Les grèves avec occupation des usines, une des plus récentes manifestations de cette initiative, sortent des limites du régime capitaliste “normal”. Indépendamment des revendications des grévistes, l’occupation temporaire des entreprises porte un coup à l’idole de la propriété capitaliste. Toute grève avec occupation pose dans la pratique la question de savoir qui est le maître dans l’usine : le capitalisme ou les ouvriers.’ Programme de Transition, Léon Trotsky, 1938.

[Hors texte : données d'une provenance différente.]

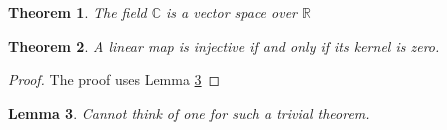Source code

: \documentclass[11pt]{amsart}
\newcommand{\R}{\mathbb R}
\newcommand{\C}{\mathbb C}
\newtheorem{theorem}{Theorem}
\newtheorem{lemma}[theorem]{Lemma}
\begin{document}
\begin{theorem} 
The field $\C$ is a vector space over $\R$
\end{theorem}



\begin{theorem}
A linear map is injective if and only if its kernel is zero.
\end{theorem}

\begin{proof} 
The proof uses Lemma \ref{nolemma}
\end{proof}


\begin{lemma} \label{nolemma}
Cannot think of one for such a trivial theorem. 
\end{lemma}
\end{document}
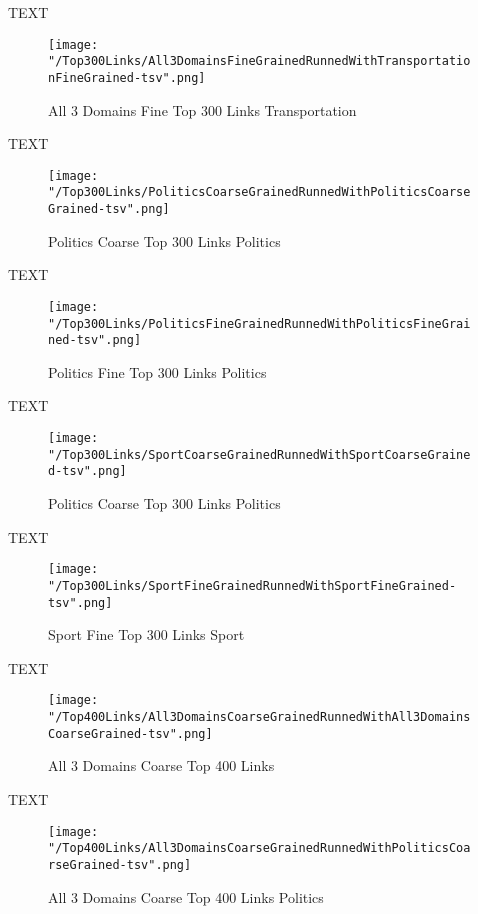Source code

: \documentclass[thesis=M,english]{FITthesis}[2012/10/20]
\begin{document}
		TEXT	

	\begin{figure}\centering
		\texttt{[image: "/Top300Links/All3DomainsFineGrainedRunnedWithTransportationFineGrained-tsv".png]}
		\caption{All 3 Domains Fine Top 300 Links Transportation}\label{}	
	\end{figure}
	
	TEXT

	\begin{figure}\centering
		\texttt{[image: "/Top300Links/PoliticsCoarseGrainedRunnedWithPoliticsCoarseGrained-tsv".png]}
		\caption{Politics Coarse Top 300 Links Politics}\label{}
	\end{figure}	

	TEXT	

	\begin{figure}\centering
		\texttt{[image: "/Top300Links/PoliticsFineGrainedRunnedWithPoliticsFineGrained-tsv".png]}
		\caption{Politics Fine Top 300 Links Politics}\label{}
	\end{figure}

	
	TEXT

	\begin{figure}\centering
		\texttt{[image: "/Top300Links/SportCoarseGrainedRunnedWithSportCoarseGrained-tsv".png]}
		\caption{Politics Coarse Top 300 Links Politics}\label{}
	\end{figure}		
	
		TEXT	

	\begin{figure}\centering
		\texttt{[image: "/Top300Links/SportFineGrainedRunnedWithSportFineGrained-tsv".png]}
		\caption{Sport Fine Top 300 Links Sport}\label{}	
	\end{figure}

	TEXT

	\begin{figure}\centering
		\texttt{[image: "/Top400Links/All3DomainsCoarseGrainedRunnedWithAll3DomainsCoarseGrained-tsv".png]}
		\caption{All 3 Domains Coarse Top 400 Links}\label{}
	\end{figure}

	TEXT

	\begin{figure}\centering
		\texttt{[image: "/Top400Links/All3DomainsCoarseGrainedRunnedWithPoliticsCoarseGrained-tsv".png]}
		\caption{All 3 Domains Coarse Top 400 Links Politics}\label{}
	\end{figure}	
\end{document}
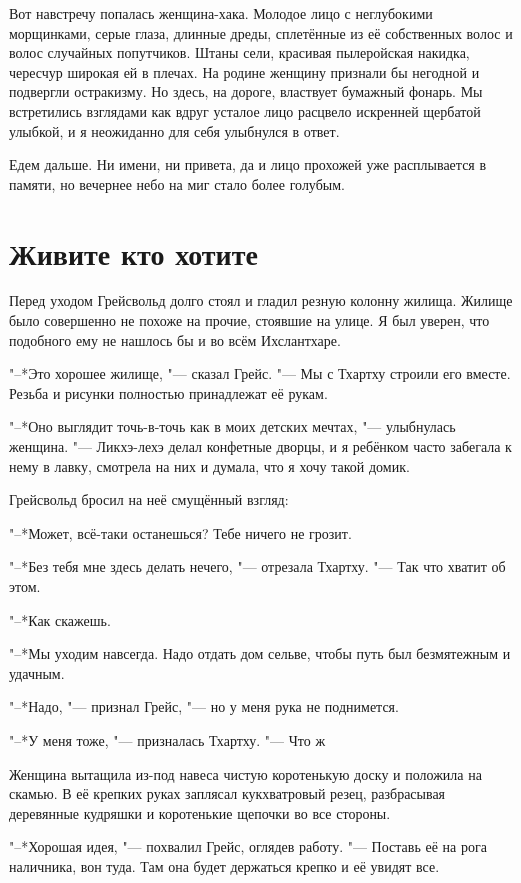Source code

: \documentclass[a4paper,10pt]{book}
\newcommand{\ldotst}{\so{...}\xspace}
\begin{document}
Вот навстречу попалась женщина-хака. Молодое лицо с неглубокими морщинками, серые глаза, длинные дреды, сплетённые из её собственных волос и волос случайных попутчиков. Штаны сели, красивая пылеройская накидка, чересчур широкая ей в плечах. На родине женщину признали бы негодной и подвергли остракизму. Но здесь, на дороге, властвует бумажный фонарь. Мы встретились взглядами\ldotst как вдруг усталое лицо расцвело искренней щербатой улыбкой, и я неожиданно для себя улыбнулся в ответ.

Едем дальше. Ни имени, ни привета, да и лицо прохожей уже расплывается в памяти, но вечернее небо на миг стало более голубым.
 
\section{Живите кто хотите}

 Перед уходом Грейсвольд долго стоял и гладил резную колонну жилища. Жилище было совершенно не похоже на прочие, стоявшие на улице. Я был уверен, что подобного ему не нашлось бы и во всём Ихслантхаре.

"--*Это хорошее жилище, "--- сказал Грейс. "--- Мы с Тхартху строили его вместе. Резьба и рисунки полностью принадлежат её рукам.

"--*Оно выглядит точь-в-точь как в моих детских мечтах, "--- улыбнулась женщина. "--- Ликхэ-лехэ делал конфетные дворцы, и я ребёнком часто забегала к нему в лавку, смотрела на них и думала, что я хочу такой домик.

Грейсвольд бросил на неё смущённый взгляд:

"--*Может, всё-таки останешься? Тебе ничего не грозит.

"--*Без тебя мне здесь делать нечего, "--- отрезала Тхартху. "--- Так что хватит об этом.

"--*Как скажешь.

"--*Мы уходим навсегда. Надо отдать дом сельве, чтобы путь был безмятежным и удачным.

"--*Надо, "--- признал Грейс, "--- но у меня рука не поднимется.

"--*У меня тоже, "--- призналась Тхартху. "--- Что ж\ldotst

Женщина вытащила из-под навеса чистую коротенькую доску и положила на скамью. В её крепких руках заплясал кукхватровый резец, разбрасывая деревянные кудряшки и коротенькие щепочки во все стороны.

"--*Хорошая идея, "--- похвалил Грейс, оглядев работу. "--- Поставь её на рога наличника, вон туда. Там она будет держаться крепко и её увидят все.
\end{document}

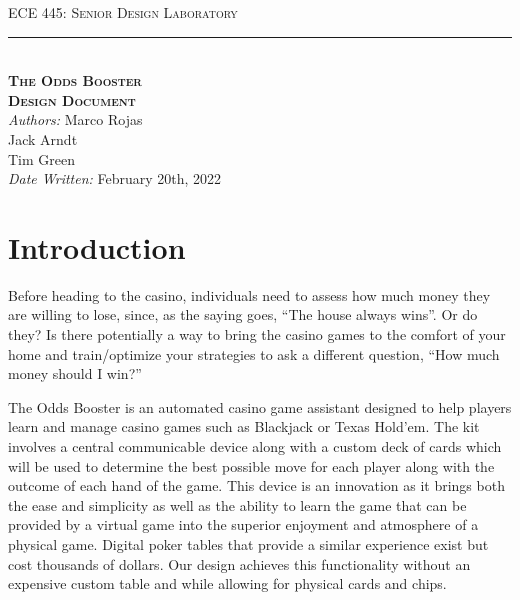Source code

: \documentclass[12pt]{article}
\begin{document}
\begin{titlepage}
\begin{center}
{\LARGE \textsc{ECE 445: Senior Design Laboratory} \\ \vspace{8pt}}
\rule[13pt]{\textwidth}{1pt} \\ \vspace{120pt}
{\huge \textbf{\textsc{The Odds Booster}} \\ \vspace{8pt}}
{\LARGE \textbf{\textsc{Design Document}} \\ \vspace{30pt}} 
{\large \textit{Authors:} Marco Rojas \\ \vspace{4pt}
\hspace{48pt} Jack Arndt \\ \vspace{4pt}
\hspace{48pt} Tim Green \\ \vspace{4pt}
\hspace{8pt} \textit{Date Written:} February 20th, 2022}
\vfill
\end{center}

\end{titlepage}
\setcounter{page}{2}

\section{Introduction}

Before heading to the casino, individuals need to assess how much money they are willing to lose, since, as the saying goes, ``The house always wins''. Or do they? Is there potentially a way to bring the casino games to the comfort of your home and train/optimize your strategies to ask a different question, ``How much money should I win?''

The Odds Booster is an automated casino game assistant designed to help players learn and manage casino games such as Blackjack or Texas Hold'em. The kit involves a central communicable device along with a custom deck of cards which will be used to determine the best possible move for each player along with the outcome of each hand of the game. This device is an innovation as it brings both the ease and simplicity as well as the ability to learn the game that can be provided by a virtual game into the superior enjoyment and atmosphere of a physical game. Digital poker tables that provide a similar experience exist but cost thousands of dollars. Our design achieves this functionality without an expensive custom table and while allowing for physical cards and chips.
\end{document}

 Les occupations d’usine sont un phénomène qui se développera à une échelle importante aux États-Unis avec les ‘sit-in’ dans les années 30, lors de la puissante grève générale du Front Populaire en France en 1936. On verra cette forme avancée de lutte s’installer plus récemment en Argentine suite à l’effondrement économique au début de ce siècle et au Venezuela sous les gouvernements d’Hugo Chavez.  Depuis la crise de 2008 il y eut aussi un regain d’occupations, mais à une échelle plus réduite en Grande-Bretagne, en France, en Ukraine, en Indonésie, etc. La plus récente en Europe est l’occupation et la relance de la production sous le contrôle des travailleurs chez VioMe en Grèce (www.viome.org/p/francais.html ). 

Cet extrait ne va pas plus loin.